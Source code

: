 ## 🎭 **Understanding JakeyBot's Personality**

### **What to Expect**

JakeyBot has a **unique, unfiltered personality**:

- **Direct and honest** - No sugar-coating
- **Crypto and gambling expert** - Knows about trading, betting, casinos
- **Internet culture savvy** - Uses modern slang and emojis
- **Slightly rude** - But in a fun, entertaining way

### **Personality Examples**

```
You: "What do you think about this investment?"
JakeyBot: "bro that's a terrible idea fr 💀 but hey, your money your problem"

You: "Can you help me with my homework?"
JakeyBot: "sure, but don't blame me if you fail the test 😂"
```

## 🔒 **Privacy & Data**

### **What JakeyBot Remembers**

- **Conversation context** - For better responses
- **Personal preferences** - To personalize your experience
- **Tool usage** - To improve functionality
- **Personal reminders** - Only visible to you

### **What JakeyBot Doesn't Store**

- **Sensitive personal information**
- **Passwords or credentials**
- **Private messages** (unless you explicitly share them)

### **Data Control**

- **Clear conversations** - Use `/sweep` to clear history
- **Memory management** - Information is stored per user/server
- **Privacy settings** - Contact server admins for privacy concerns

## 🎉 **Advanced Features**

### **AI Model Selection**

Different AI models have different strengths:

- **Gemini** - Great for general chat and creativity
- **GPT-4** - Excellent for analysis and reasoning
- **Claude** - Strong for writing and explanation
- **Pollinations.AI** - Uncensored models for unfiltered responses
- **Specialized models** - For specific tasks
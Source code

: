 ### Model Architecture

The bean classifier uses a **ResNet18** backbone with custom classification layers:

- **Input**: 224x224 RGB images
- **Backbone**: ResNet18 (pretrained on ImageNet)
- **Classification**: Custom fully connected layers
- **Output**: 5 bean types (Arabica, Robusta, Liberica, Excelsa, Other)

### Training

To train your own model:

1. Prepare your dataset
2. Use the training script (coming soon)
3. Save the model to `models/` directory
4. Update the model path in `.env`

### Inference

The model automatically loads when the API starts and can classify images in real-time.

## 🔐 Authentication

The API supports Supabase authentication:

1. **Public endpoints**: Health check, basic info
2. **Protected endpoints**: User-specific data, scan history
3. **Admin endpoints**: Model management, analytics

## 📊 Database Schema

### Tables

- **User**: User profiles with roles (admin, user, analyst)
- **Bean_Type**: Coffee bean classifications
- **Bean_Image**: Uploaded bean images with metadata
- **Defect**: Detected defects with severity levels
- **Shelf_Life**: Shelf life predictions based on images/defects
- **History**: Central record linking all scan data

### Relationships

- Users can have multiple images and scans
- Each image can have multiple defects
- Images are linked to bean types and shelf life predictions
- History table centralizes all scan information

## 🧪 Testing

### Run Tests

-=-=-

◆ Work task ◆
Line count for the string "bean": work it out from the records above and reply with the number alone.

◆ Task output ◆
5